The results from this study agree with previous studies that show the random forest model can accurately estimate crop yields (Fukuda et al. 2013; Everingham et al. 2015b). The random forest models used in this study were able to identify important variables such as ENSO indices which could be explained from a biophysical perspective and agreed with earlier studies in the region (Skocaj and Everingham 2014; Everingham et al. 2015b). In this study, changes in variable importance were identified between different forecast dates while previous studies have shown that random forests can identify differences in important variables between regions (Everingham et al. 2015b). Future research should investigate if random forests can be used to provide yield estimates at a finer resolution rather than one estimate for the entire region akin to what has been accomplished for wheat (Newlands et al. 2014) and switchgrass (Tulbure et al. 2012). This would then provide different productivity zones which could have management strategies to suit.

4 Conclusion

The purpose of this paper was to determine if a data mining approach could offer new insights that can explain sugarcane productivity in the Wet Tropics, Australia. Predicting the size of the crop can influence on farm decisions such as how much nitrogen fertilizer to apply and help millers carefully plan maintenance and labor schedules to be ready for the start of the milling season. Marketers can apply the same knowledge to maximize industry profits through more effective and targeted forward selling strategies and logistical planning. Collectively, these improvements in economic and environmental outcomes are important for delivering sustainable solutions to industry.

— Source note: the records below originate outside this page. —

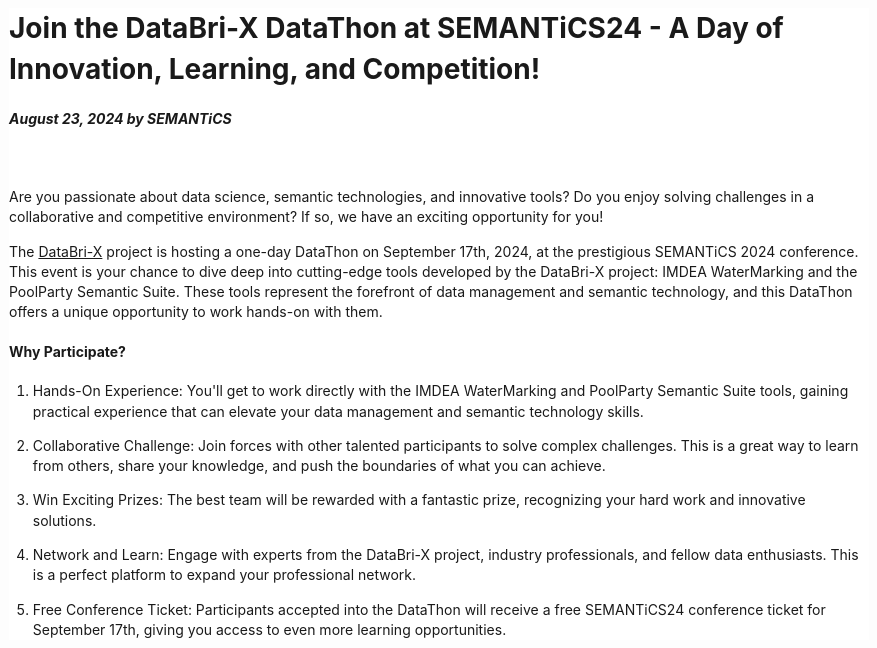 # Join the DataBri-X DataThon at SEMANTiCS24 - A Day of Innovation, Learning, and Competition!
##### August 23, 2024 by SEMANTiCS

<img src="../img/news/2024_08_23.png" style="" width="100%" height="auto" alt="">

<p dir="ltr">
    Are you passionate about data science, semantic technologies, and innovative
    tools? Do you enjoy solving challenges in a collaborative and competitive
    environment? If so, we have an exciting opportunity for you!
</p>
<p dir="ltr">
    The <a href="https://databri-x.eu/">DataBri-X</a> project is hosting a
    one-day DataThon on September 17th, 2024, at the prestigious SEMANTiCS 2024
    conference. This event is your chance to dive deep into cutting-edge tools
    developed by the DataBri-X project: IMDEA WaterMarking and the PoolParty
    Semantic Suite. These tools represent the forefront of data management and
    semantic technology, and this DataThon offers a unique opportunity to work
    hands-on with them.
</p>
<h4 dir="ltr">
    Why Participate?
</h4>
<ol>
    <li dir="ltr">
        <p dir="ltr">
            Hands-On Experience: You'll get to work directly with the IMDEA
            WaterMarking and PoolParty Semantic Suite tools, gaining practical
            experience that can elevate your data management and semantic
            technology skills.
        </p>
    </li>
    <li dir="ltr">
        <p dir="ltr">
            Collaborative Challenge: Join forces with other talented
            participants to solve complex challenges. This is a great way to
            learn from others, share your knowledge, and push the boundaries of
            what you can achieve.
        </p>
    </li>
    <li dir="ltr">
        <p dir="ltr">
            Win Exciting Prizes: The best team will be rewarded with a fantastic
            prize, recognizing your hard work and innovative solutions.
        </p>
    </li>
    <li dir="ltr">
        <p dir="ltr">
            Network and Learn: Engage with experts from the DataBri-X project,
            industry professionals, and fellow data enthusiasts. This is a
            perfect platform to expand your professional network.
        </p>
    </li>
    <li dir="ltr">
        <p dir="ltr">
            Free Conference Ticket: Participants accepted into the DataThon will
            receive a free SEMANTiCS24 conference ticket for September 17th,
            giving you access to even more learning opportunities.
        </p>
    </li>
</ol>
<p dir="ltr"> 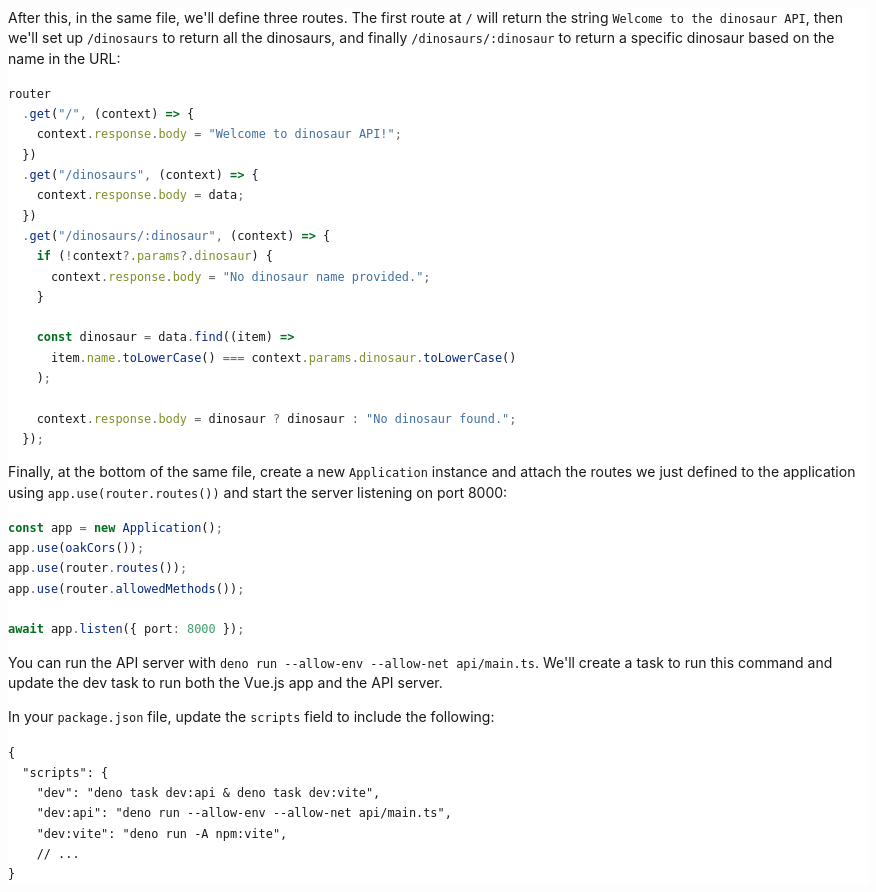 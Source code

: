 After this, in the same file, we'll define three routes. The first route at `/`
will return the string `Welcome to the dinosaur API`, then we'll set up
`/dinosaurs` to return all the dinosaurs, and finally `/dinosaurs/:dinosaur` to
return a specific dinosaur based on the name in the URL:

```ts title="main.ts"
router
  .get("/", (context) => {
    context.response.body = "Welcome to dinosaur API!";
  })
  .get("/dinosaurs", (context) => {
    context.response.body = data;
  })
  .get("/dinosaurs/:dinosaur", (context) => {
    if (!context?.params?.dinosaur) {
      context.response.body = "No dinosaur name provided.";
    }

    const dinosaur = data.find((item) =>
      item.name.toLowerCase() === context.params.dinosaur.toLowerCase()
    );

    context.response.body = dinosaur ? dinosaur : "No dinosaur found.";
  });
```

Finally, at the bottom of the same file, create a new `Application` instance and
attach the routes we just defined to the application using
`app.use(router.routes())` and start the server listening on port 8000:

```ts title="main.ts"
const app = new Application();
app.use(oakCors());
app.use(router.routes());
app.use(router.allowedMethods());

await app.listen({ port: 8000 });
```

You can run the API server with `deno run --allow-env --allow-net api/main.ts`.
We'll create a task to run this command and update the dev task to run both the
Vue.js app and the API server.

In your `package.json` file, update the `scripts` field to include the
following:

```jsonc
{
  "scripts": {
    "dev": "deno task dev:api & deno task dev:vite",
    "dev:api": "deno run --allow-env --allow-net api/main.ts",
    "dev:vite": "deno run -A npm:vite",
    // ...
}
```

The random forest models were quite successful at predicting sugarcane yields very early in the season. In September in the year before harvest, when many farmers plan their nutrient management, the random forest classification model could determine if the crop was likely to be above 86.7 t ha−1 or less than 86.7 t ha−1 with a reasonable level of accuracy. Farmers expecting a smaller crop could consider applying less nitrogen fertilizer than in years when the model predicts a larger crop. This is because cane yields are lower in years experiencing high rainfall during the austral spring and summer. Reducing nitrogen fertilizer rates in these years will improve nitrogen fertilizer use efficiency and deliver positive economic and environmental outcomes. Using this strategy, there would have been 1 year when a farmer would have applied too much fertilizer and 2 years when the farmer applied not enough fertilizer. The regression and classification cane yield estimates can be supplemented with other expert industry knowledge to strengthen forward selling plans and improve industry confidence in selling sugar on the futures market. These estimates could also be used to better plan harvesting and milling operations. When a large crop is forecast, the local sugar industry could consider starting harvesting and milling operations earlier than normal to reduce the risk of cane being left unharvested until the following year, whereas when a small crop is forecast, it might be better to delay the start of the crushing season to maximize sugar production and profitability. Knowledge about crop size produced from the random forest model predictions could also be useful in managing mill maintenance operations to ensure the mill will be ready for the crushing season.

It must be stressed that the data mining approach put forth in this paper is not perfect, and the cost of an inaccurate estimate must be compared to the benefits of an accurate forecast. Other constraints also exist in that climate change does not disrupt the model. Thus, this research should be regularly reviewed to ensure that the approach is still relevant under a changing climate. Notwithstanding these investigations, the key findings of this paper support the use of data mining and Big Data technologies to increase industry guidance on key industry decisions that affect sustainable agricultural systems and contribute a partial solution to food shortages. Most importantly, the approach outlined in this paper can easily be extended to other sugarcane-growing regions and agricultural industries throughout the world to better inform agricultural practices.